**What you have to do:** Show every line in the records below that contains the word "gmail".

Source data START

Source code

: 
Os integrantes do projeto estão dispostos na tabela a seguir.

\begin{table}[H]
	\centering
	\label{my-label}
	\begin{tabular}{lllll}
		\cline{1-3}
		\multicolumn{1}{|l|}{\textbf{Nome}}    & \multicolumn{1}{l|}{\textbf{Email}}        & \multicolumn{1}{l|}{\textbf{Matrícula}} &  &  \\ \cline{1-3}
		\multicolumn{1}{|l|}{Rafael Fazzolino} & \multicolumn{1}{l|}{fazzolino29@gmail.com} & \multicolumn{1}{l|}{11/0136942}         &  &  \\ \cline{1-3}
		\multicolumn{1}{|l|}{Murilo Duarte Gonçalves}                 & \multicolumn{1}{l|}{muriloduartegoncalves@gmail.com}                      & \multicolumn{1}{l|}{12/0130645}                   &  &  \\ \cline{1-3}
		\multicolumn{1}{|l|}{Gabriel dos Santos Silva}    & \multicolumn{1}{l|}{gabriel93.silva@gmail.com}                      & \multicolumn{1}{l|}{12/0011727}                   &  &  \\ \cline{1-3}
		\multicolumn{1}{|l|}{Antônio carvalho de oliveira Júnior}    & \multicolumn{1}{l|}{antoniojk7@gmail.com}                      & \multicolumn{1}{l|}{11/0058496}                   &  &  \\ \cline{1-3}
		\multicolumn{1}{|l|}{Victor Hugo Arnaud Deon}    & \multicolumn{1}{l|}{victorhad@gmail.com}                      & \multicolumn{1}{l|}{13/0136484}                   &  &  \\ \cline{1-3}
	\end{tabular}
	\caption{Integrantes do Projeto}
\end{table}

Source data END

**Answer box:**
		\multicolumn{1}{|l|}{Rafael Fazzolino} & \multicolumn{1}{l|}{fazzolino29@gmail.com} & \multicolumn{1}{l|}{11/0136942}         &  &  \\ \cline{1-3}
		\multicolumn{1}{|l|}{Murilo Duarte Gonçalves}                 & \multicolumn{1}{l|}{muriloduartegoncalves@gmail.com}                      & \multicolumn{1}{l|}{12/0130645}                   &  &  \\ \cline{1-3}
		\multicolumn{1}{|l|}{Gabriel dos Santos Silva}    & \multicolumn{1}{l|}{gabriel93.silva@gmail.com}                      & \multicolumn{1}{l|}{12/0011727}                   &  &  \\ \cline{1-3}
		\multicolumn{1}{|l|}{Antônio carvalho de oliveira Júnior}    & \multicolumn{1}{l|}{antoniojk7@gmail.com}                      & \multicolumn{1}{l|}{11/0058496}                   &  &  \\ \cline{1-3}
		\multicolumn{1}{|l|}{Victor Hugo Arnaud Deon}    & \multicolumn{1}{l|}{victorhad@gmail.com}                      & \multicolumn{1}{l|}{13/0136484}                   &  &  \\ \cline{1-3}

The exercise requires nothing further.